Aufgrund des seit Jahren entbrannten "Dauerfeuers" sowohl von medialer als auch von politischer Seite sah sich Graf laut eigener Aussage gezwungen, auf seine Kandidatur zu verzichten."Das hat Spuren in all meinen Lebensbereichen hinterlassen" beklagte Graf, selbst die eigene Familie sei dabei nicht verschont geblieben. Warum Graf gerade jetzt seinen Rückzug ankündigt? Man habe Informationen über eine "massive Schmutzkübelkampagne" gegen Graf im Wahlkampf erhalten.

„Existenz neu ordnen”
Der dritte Nationalratspräsident will nun seine "berufliche Existenz neu ordnen": "Ich nage nicht am Hungertuch. Ich komme aus der Privatwirtschaft", so Graf, der sich auch verstärkt seiner Familie widmen will. Die sachpolitische Bilanz fällt für ihn nach Selbsteinschätzung erwartungsgemäß positiv aus.

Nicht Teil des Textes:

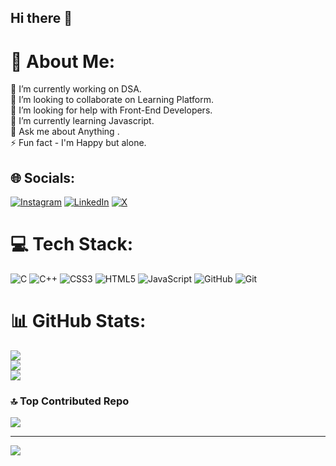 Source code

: ## Hi there 👋

<!--
**AKXY006/Akxy006** is a ✨ _special_ ✨ repository because its `README.md` (this file) appears on your GitHub profile.

Here are some ideas to get you started:

- 🔭 I’m currently working on ...
- 🌱 I’m currently learning ...
- 👯 I’m looking to collaborate on ...
- 🤔 I’m looking for help with ...
- 💬 Ask me about ...
- 📫 How to reach me: ...
- 😄 Pronouns: ...
- ⚡ Fun fact: ...
-->
# 💫 About Me:
🔭 I’m currently working on DSA.<br>👯 I’m looking to collaborate on Learning Platform.<br>🤝 I’m looking for help with Front-End Developers.<br>🌱 I’m currently learning Javascript.<br>💬 Ask me about Anything .<br>⚡ Fun fact - I'm Happy but alone.


## 🌐 Socials:
[![Instagram](https://img.shields.io/badge/Instagram-%23E4405F.svg?logo=Instagram&logoColor=white)](https://instagram.com/https://www.instagram.com/i_am_akxy/?hl=en) [![LinkedIn](https://img.shields.io/badge/LinkedIn-%230077B5.svg?logo=linkedin&logoColor=white)](https://linkedin.com/in/https://www.linkedin.com/in/akshay-kumar-507043272/) [![X](https://img.shields.io/badge/X-black.svg?logo=X&logoColor=white)](https://x.com/https://x.com/AkksshayKumar) 

# 💻 Tech Stack:
![C](https://img.shields.io/badge/c-%2300599C.svg?style=plastic&logo=c&logoColor=white) ![C++](https://img.shields.io/badge/c++-%2300599C.svg?style=plastic&logo=c%2B%2B&logoColor=white) ![CSS3](https://img.shields.io/badge/css3-%231572B6.svg?style=plastic&logo=css3&logoColor=white) ![HTML5](https://img.shields.io/badge/html5-%23E34F26.svg?style=plastic&logo=html5&logoColor=white) ![JavaScript](https://img.shields.io/badge/javascript-%23323330.svg?style=plastic&logo=javascript&logoColor=%23F7DF1E) ![GitHub](https://img.shields.io/badge/github-%23121011.svg?style=plastic&logo=github&logoColor=white) ![Git](https://img.shields.io/badge/git-%23F05033.svg?style=plastic&logo=git&logoColor=white)
# 📊 GitHub Stats:
![](https://github-readme-stats.vercel.app/api?username=AKXY006&theme=github_dark&hide_border=false&include_all_commits=true&count_private=true)<br/>
![](https://github-readme-streak-stats.herokuapp.com/?user=AKXY006&theme=github_dark&hide_border=false)<br/>
![](https://github-readme-stats.vercel.app/api/top-langs/?username=AKXY006&theme=github_dark&hide_border=false&include_all_commits=true&count_private=true&layout=compact)

### 🔝 Top Contributed Repo
![](https://github-contributor-stats.vercel.app/api?username=AKXY006&limit=5&theme=dark&combine_all_yearly_contributions=true)

---
[![](https://visitcount.itsvg.in/api?id=AKXY006&icon=0&color=0)](https://visitcount.itsvg.in)

<!-- Proudly created with GPRM ( https://gprm.itsvg.in ) -->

Umso unverständlicher für Graf, wie er etwa in der Causa Meschar behandelt worden sei. Beim OLG-Beschluss handle es sich lediglich um eine "Rekurs-Entscheidung in einer Kostenangelegenheit", sämtliche materielle Fragen seien zu seinem Gunsten ausgegangen. "Ich wusste nicht einmal, dass Kosten beantragt wurden", fühlt sich Graf von der Justiz weiterhin ungerecht behandelt. "Wenn man schon kein Glück hat, dann hat man schon das Pech dazu."

Dritter Nationalratspräsident will Graf jedenfalls bis zum Ende der Legislaturperiode bleiben, da es sich dabei um einen Wählerauftrag handle: "Ich werde bis zum letzten Tag dieses Amtes voll und ganz arbeiten." Ungerecht behandelt fühlt er sich von seiner Partei jedenfalls nicht, Druck habe es zu keinem Zeitpunkt gegeben. Am Dienstag hat Graf laut eigener Aussage FPÖ-Obmann Heinz-Christian Strache von der jüngsten Entscheidung informiert. Dieser sei "persönlich betroffen" gewesen, habe die Entscheidung aber letztendlich akzeptiert.